First in the series: Today’s Female Role Models
A gendered, raced and classed success story
I’m more than just your average girl.
In her song “Who Says,” Hannah Montana, a White, upper-middle class, heterosexual, teenaged girl, defines success as being “anything [she] want[s] to be” such as “10 feet tall,” having “worldwide” fame, being “Superman” and “president” (ironically both masculine identities, so far), and being “glamorous just like you see in all the magazines.” Her version of achievement is defined by masculine images of success mixed with trendy fashion. She has hit every desirable attribute in a list of sociologically significant and fallacious binaries: White/minority, heterosexual/homosexual, upper-middle class/poor, worldwide/local, tall/short, glamorous/plain, extraordinary/average, abled/disabled, individual/collective. Hannah is the epitome of everything hegemonic in our (mainstream) society. Moreover, she insists on describing herself as a girl rather than a woman, a much stronger image, in my view. She tells us that she can be an ambitious “girl” while not sacrificing her feminine qualities: I can be “soft and sweet or louder than the radio.”
All of this begs the question, to whom is Hannah singing, to whom does she have something to prove? She has all these dominant qualities save that of the adult (White) male. I suggest it is to that platonic, superior, male super-ego that Hannah is singing and performing. As long as you remember you are just a girl and therefore subordinate, the world is your oyster!
Teachable Moments
The textual body of Hannah Montana is a site of power where discourses about gender, consumerism and individual success intersect in ways that support particular cultural practices and ways of thinking. In a talk sponsored by the Klingenstein Foundation at Teachers College (November 14, 2007), Maxine Greene contended that mass media often “throws a blanket over us.” She used this metaphor to argue that popular culture, by its ubiquitous and univocal nature, smoothers our desire to think critically about hegemonic discourses and thereby imposes the silence of thoughtlessness on us. In silence, we accept our powerlessness to resist dominant cultural truths, even as they simultaneously oppress us. It’s high time we throw off that metaphorical blanket and identify some of these cultural myths. Once identified, those cultural myths can be recast as premises to be challenged and resisted. What cultural circumstances make is possible for Miley to be Hannah Montana. Could someone else, who doesn’t share the same hegemonic markers of race and class reach the same popular success? Why must her stardom remain a secret from her peers at school? And why is celebrity cast as an honorable goal?

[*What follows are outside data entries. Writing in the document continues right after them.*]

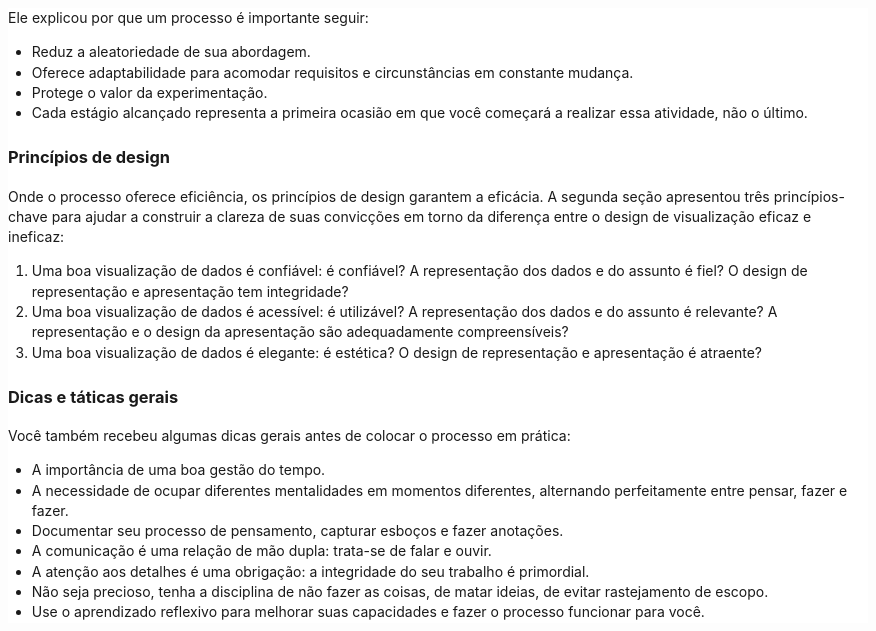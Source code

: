 Ele explicou por que um processo é importante seguir:

* Reduz a aleatoriedade de sua abordagem.
* Oferece adaptabilidade para acomodar requisitos e circunstâncias em constante mudança.
* Protege o valor da experimentação.
* Cada estágio alcançado representa a primeira ocasião em que você começará a realizar essa atividade, não o último.

### Princípios de design

Onde o processo oferece eficiência, os princípios de design garantem a eficácia. A segunda seção apresentou três princípios-chave para ajudar a construir a clareza de suas convicções em torno da diferença entre o design de visualização eficaz e ineficaz:

1. Uma boa visualização de dados é confiável: é confiável? A representação dos dados e do assunto é fiel? O design de representação e apresentação tem integridade?
2. Uma boa visualização de dados é acessível: é utilizável? A representação dos dados e do assunto é relevante? A representação e o design da apresentação são adequadamente compreensíveis?
3. Uma boa visualização de dados é elegante: é estética? O design de representação e apresentação é atraente?

### Dicas e táticas gerais

Você também recebeu algumas dicas gerais antes de colocar o processo em prática:

* A importância de uma boa gestão do tempo.
* A necessidade de ocupar diferentes mentalidades em momentos diferentes, alternando perfeitamente entre pensar, fazer e fazer.
* Documentar seu processo de pensamento, capturar esboços e fazer anotações.
* A comunicação é uma relação de mão dupla: trata-se de falar e ouvir.
* A atenção aos detalhes é uma obrigação: a integridade do seu trabalho é primordial.
* Não seja precioso, tenha a disciplina de não fazer as coisas, de matar ideias, de evitar rastejamento de escopo.
* Use o aprendizado reflexivo para melhorar suas capacidades e fazer o processo funcionar para você.
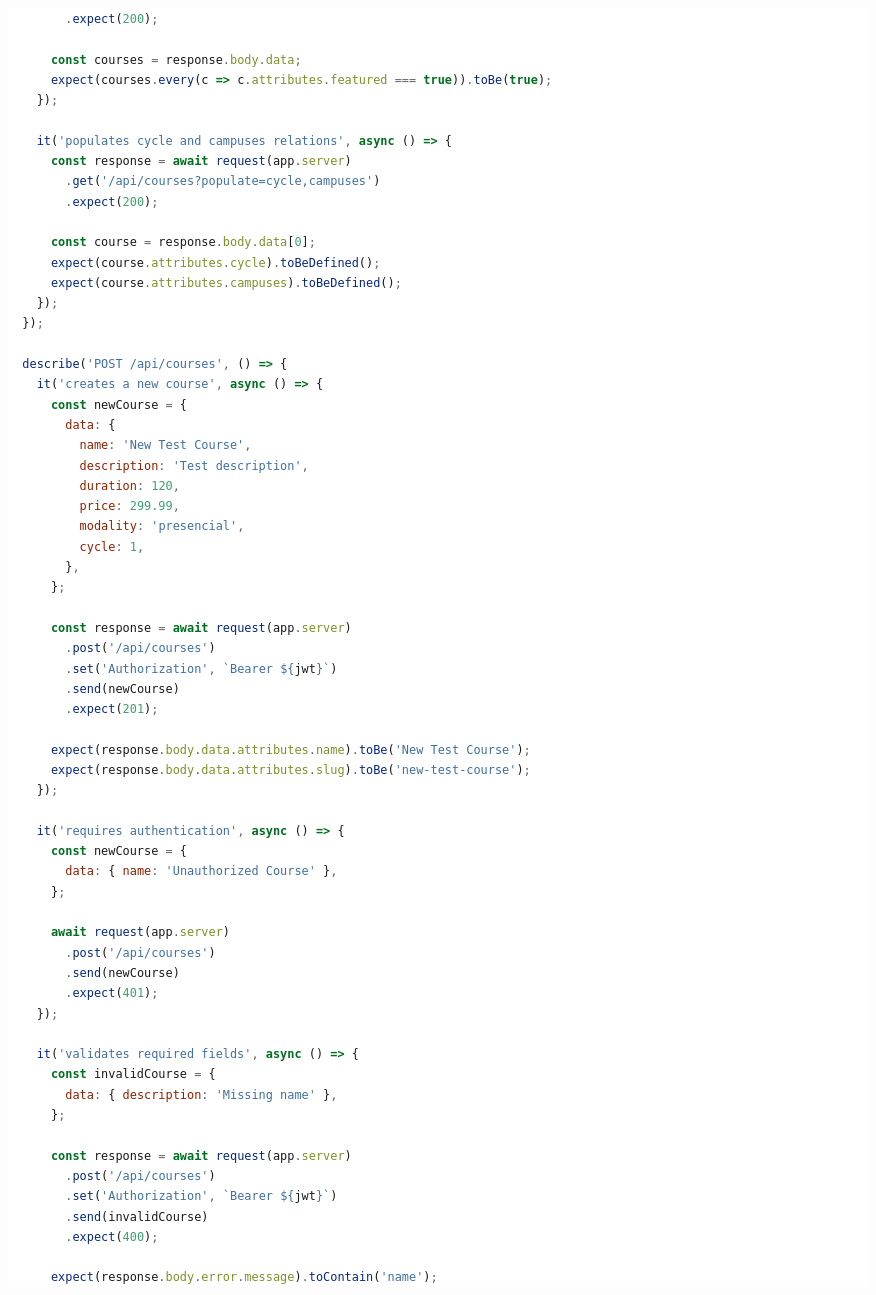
 ```javascript
        .expect(200);

      const courses = response.body.data;
      expect(courses.every(c => c.attributes.featured === true)).toBe(true);
    });

    it('populates cycle and campuses relations', async () => {
      const response = await request(app.server)
        .get('/api/courses?populate=cycle,campuses')
        .expect(200);

      const course = response.body.data[0];
      expect(course.attributes.cycle).toBeDefined();
      expect(course.attributes.campuses).toBeDefined();
    });
  });

  describe('POST /api/courses', () => {
    it('creates a new course', async () => {
      const newCourse = {
        data: {
          name: 'New Test Course',
          description: 'Test description',
          duration: 120,
          price: 299.99,
          modality: 'presencial',
          cycle: 1,
        },
      };

      const response = await request(app.server)
        .post('/api/courses')
        .set('Authorization', `Bearer ${jwt}`)
        .send(newCourse)
        .expect(201);

      expect(response.body.data.attributes.name).toBe('New Test Course');
      expect(response.body.data.attributes.slug).toBe('new-test-course');
    });

    it('requires authentication', async () => {
      const newCourse = {
        data: { name: 'Unauthorized Course' },
      };

      await request(app.server)
        .post('/api/courses')
        .send(newCourse)
        .expect(401);
    });

    it('validates required fields', async () => {
      const invalidCourse = {
        data: { description: 'Missing name' },
      };

      const response = await request(app.server)
        .post('/api/courses')
        .set('Authorization', `Bearer ${jwt}`)
        .send(invalidCourse)
        .expect(400);

      expect(response.body.error.message).toContain('name');
```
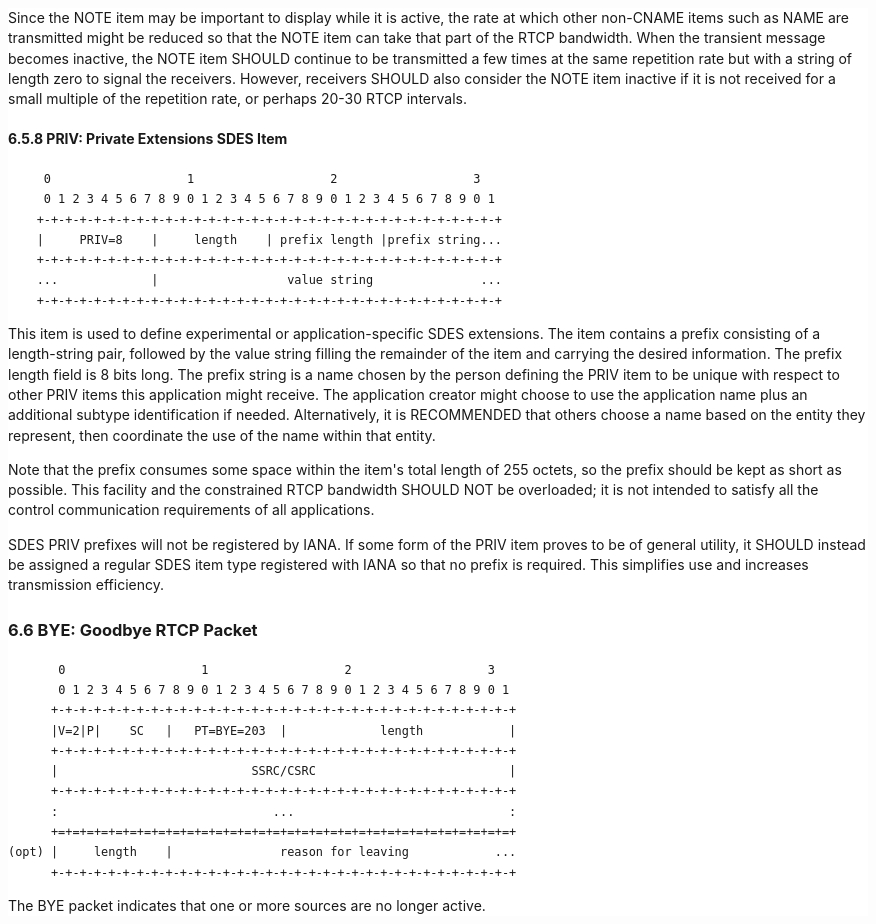 Since the NOTE item may be important to display while it is active, the rate at which other non-CNAME items such as NAME are transmitted might be reduced so that the NOTE item can take that part of the RTCP bandwidth.  When the transient message becomes inactive, the NOTE item SHOULD continue to be transmitted a few times at the same repetition rate but with a string of length zero to signal the receivers.  However, receivers SHOULD also consider the NOTE item inactive if it is not received for a small multiple of the repetition rate, or perhaps 20-30 RTCP intervals.

#### 6.5.8 PRIV: Private Extensions SDES Item

```
     0                   1                   2                   3
     0 1 2 3 4 5 6 7 8 9 0 1 2 3 4 5 6 7 8 9 0 1 2 3 4 5 6 7 8 9 0 1
    +-+-+-+-+-+-+-+-+-+-+-+-+-+-+-+-+-+-+-+-+-+-+-+-+-+-+-+-+-+-+-+-+
    |     PRIV=8    |     length    | prefix length |prefix string...
    +-+-+-+-+-+-+-+-+-+-+-+-+-+-+-+-+-+-+-+-+-+-+-+-+-+-+-+-+-+-+-+-+
    ...             |                  value string               ...
    +-+-+-+-+-+-+-+-+-+-+-+-+-+-+-+-+-+-+-+-+-+-+-+-+-+-+-+-+-+-+-+-+
```

This item is used to define experimental or application-specific SDES extensions.  The item contains a prefix consisting of a length-string pair, followed by the value string filling the remainder of the item and carrying the desired information.  The prefix length field is 8 bits long.  The prefix string is a name chosen by the person defining the PRIV item to be unique with respect to other PRIV items this application might receive.  The application creator might choose to use the application name plus an additional subtype identification if needed.  Alternatively, it is RECOMMENDED that others choose a name based on the entity they represent, then coordinate the use of the name within that entity.

Note that the prefix consumes some space within the item's total length of 255 octets, so the prefix should be kept as short as possible.  This facility and the constrained RTCP bandwidth SHOULD NOT be overloaded; it is not intended to satisfy all the control communication requirements of all applications.

SDES PRIV prefixes will not be registered by IANA.  If some form of the PRIV item proves to be of general utility, it SHOULD instead be assigned a regular SDES item type registered with IANA so that no prefix is required.  This simplifies use and increases transmission efficiency.

### 6.6 BYE: Goodbye RTCP Packet

```
       0                   1                   2                   3
       0 1 2 3 4 5 6 7 8 9 0 1 2 3 4 5 6 7 8 9 0 1 2 3 4 5 6 7 8 9 0 1
      +-+-+-+-+-+-+-+-+-+-+-+-+-+-+-+-+-+-+-+-+-+-+-+-+-+-+-+-+-+-+-+-+
      |V=2|P|    SC   |   PT=BYE=203  |             length            |
      +-+-+-+-+-+-+-+-+-+-+-+-+-+-+-+-+-+-+-+-+-+-+-+-+-+-+-+-+-+-+-+-+
      |                           SSRC/CSRC                           |
      +-+-+-+-+-+-+-+-+-+-+-+-+-+-+-+-+-+-+-+-+-+-+-+-+-+-+-+-+-+-+-+-+
      :                              ...                              :
      +=+=+=+=+=+=+=+=+=+=+=+=+=+=+=+=+=+=+=+=+=+=+=+=+=+=+=+=+=+=+=+=+
(opt) |     length    |               reason for leaving            ...
      +-+-+-+-+-+-+-+-+-+-+-+-+-+-+-+-+-+-+-+-+-+-+-+-+-+-+-+-+-+-+-+-+
```

The BYE packet indicates that one or more sources are no longer active.
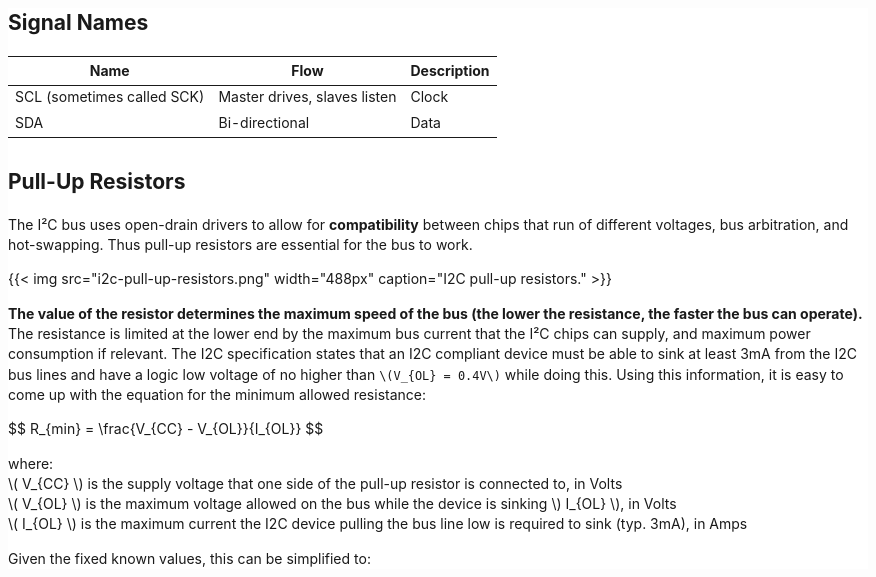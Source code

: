 ## Signal Names

<table>
  <thead>
    <tr>
      <th>Name</th>
      <th>Flow</th>
      <th>Description</th>
    </tr>
  </thead>
  <tbody>
    <tr>
      <td>SCL (sometimes called SCK)</td>
      <td>Master drives, slaves listen</td>
      <td>Clock</td>
    </tr>
    <tr>
      <td>SDA</td>
      <td>Bi-directional</td>
      <td>Data</td>
    </tr>
  </tbody>
</table>

## Pull-Up Resistors

The I²C bus uses open-drain drivers to allow for **compatibility** between chips that run of different voltages, bus arbitration, and hot-swapping. Thus pull-up resistors are essential for the bus to work. 

{{< img src="i2c-pull-up-resistors.png" width="488px" caption="I2C pull-up resistors."  >}}

**The value of the resistor determines the maximum speed of the bus (the lower the resistance, the faster the bus can operate).** The resistance is limited at the lower end by the maximum bus current that the I²C chips can supply, and maximum power consumption if relevant. The I2C specification states that an I2C compliant device must be able to sink at least 3mA from the I2C bus lines and have a logic low voltage of no higher than `\(V_{OL} = 0.4V\)` while doing this. Using this information, it is easy to come up with the equation for the minimum allowed resistance:

<div>$$ R_{min} = \frac{V_{CC} - V_{OL}}{I_{OL}} $$</div>

<p class="centered">
where:<br>
\( V_{CC} \) is the supply voltage that one side of the pull-up resistor is connected to, in Volts<br>
\( V_{OL} \) is the maximum voltage allowed on the bus while the device is sinking \) I_{OL} \), in Volts<br>
\( I_{OL} \) is the maximum current the I2C device pulling the bus line low is required to sink (typ. 3mA), in Amps<br>
</p>

Given the fixed known values, this can be simplified to:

Often, liberatory discourses appropriated by the dominant class lose their original meaning. In our collective cultural memory, we may recall that 1970’s liberal feminism was perceived as daring and was also empowering for many people. Today however, feminism has become a dirty word in mainstream usage. For example, Sarah Palin, like her or loath her, resisted identifying herself as a feminist, even though she had risen in politics to be only the second woman in U.S. history to receive the nomination for Vice President on the ticket of a major party. In the recent Senate Confirmation hearings, we saw Judge Sonia Sotomayor lectured and interrogated by some Senators for in essence being an uppity Latina. (Please see https://www.groundreport.com/Opinion/Judge-Sotomayors-Meltdown-and-Kay-Corleones-Hyster for my discussion on this topic.)
As Maxine Greene (2000) expressed, “[T]elevision disseminates a myth of liberal triumphs.” She continued:
For all the talk of global citizenship, multiculturalism, social justice and the rest, an untroubled positive-ism (an unexamined split between facts and values) has taken over in too many classrooms (p. 271).
I would add that this attitude has taken over youth culture in general. As educational opportunities spill out of classrooms and into hallways, lunch tables and recess, and as pop culture permeates all aspects of students’ lives in the same spaces, phenomena like Hannah Montana present unintended curricular opportunities. This is the space in which parents can step in and raise the issues conspicuously omitted in Hannah Montana’s songs and sit-com. All of the images to which children are exposed are available for critique and reinterpretation. The main consumers of Disney’s construction of Girl Power are children and adolescents. We need to provide youngsters with the tools to rethink the gender roles available to them and thus unearth authentic possibilities for empowerment.